Exercise directions
Exactly the lines from the line containing "- Follow layout diagrams for cable routing" through the last line of the entries below should appear in the answer, reproduced verbatim.

Dataset records
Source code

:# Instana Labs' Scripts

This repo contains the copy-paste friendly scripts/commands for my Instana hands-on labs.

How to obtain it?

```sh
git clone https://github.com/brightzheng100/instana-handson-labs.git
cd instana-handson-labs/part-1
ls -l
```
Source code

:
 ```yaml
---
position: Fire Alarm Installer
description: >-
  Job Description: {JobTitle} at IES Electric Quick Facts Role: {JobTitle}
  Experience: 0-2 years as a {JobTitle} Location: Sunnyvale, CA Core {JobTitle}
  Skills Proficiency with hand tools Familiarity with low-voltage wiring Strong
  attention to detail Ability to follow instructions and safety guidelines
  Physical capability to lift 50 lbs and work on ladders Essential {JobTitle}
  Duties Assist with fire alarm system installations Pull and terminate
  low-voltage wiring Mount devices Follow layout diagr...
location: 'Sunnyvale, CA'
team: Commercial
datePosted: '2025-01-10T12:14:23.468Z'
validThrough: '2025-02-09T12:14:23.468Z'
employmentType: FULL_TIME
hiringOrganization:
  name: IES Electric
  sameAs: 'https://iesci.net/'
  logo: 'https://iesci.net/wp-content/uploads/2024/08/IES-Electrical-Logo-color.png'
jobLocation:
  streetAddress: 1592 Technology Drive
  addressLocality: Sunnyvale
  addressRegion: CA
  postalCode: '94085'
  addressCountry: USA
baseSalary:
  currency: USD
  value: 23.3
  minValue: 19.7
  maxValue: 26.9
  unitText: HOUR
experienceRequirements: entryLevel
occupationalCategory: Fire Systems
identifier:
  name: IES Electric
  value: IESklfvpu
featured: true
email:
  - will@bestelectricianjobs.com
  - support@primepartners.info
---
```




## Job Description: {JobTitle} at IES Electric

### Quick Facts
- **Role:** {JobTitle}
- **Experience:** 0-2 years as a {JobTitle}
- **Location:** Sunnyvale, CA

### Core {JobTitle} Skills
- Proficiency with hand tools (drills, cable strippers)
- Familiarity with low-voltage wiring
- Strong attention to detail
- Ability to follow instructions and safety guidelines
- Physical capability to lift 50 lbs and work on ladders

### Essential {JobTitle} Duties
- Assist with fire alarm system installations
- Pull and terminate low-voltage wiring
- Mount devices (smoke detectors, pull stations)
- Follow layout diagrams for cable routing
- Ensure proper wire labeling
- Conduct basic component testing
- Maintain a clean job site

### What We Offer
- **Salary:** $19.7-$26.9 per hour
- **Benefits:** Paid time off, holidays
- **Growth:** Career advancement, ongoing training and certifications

Completed exercise
- Follow layout diagrams for cable routing
- Ensure proper wire labeling
- Conduct basic component testing
- Maintain a clean job site

### What We Offer
- **Salary:** $19.7-$26.9 per hour
- **Benefits:** Paid time off, holidays
- **Growth:** Career advancement, ongoing training and certifications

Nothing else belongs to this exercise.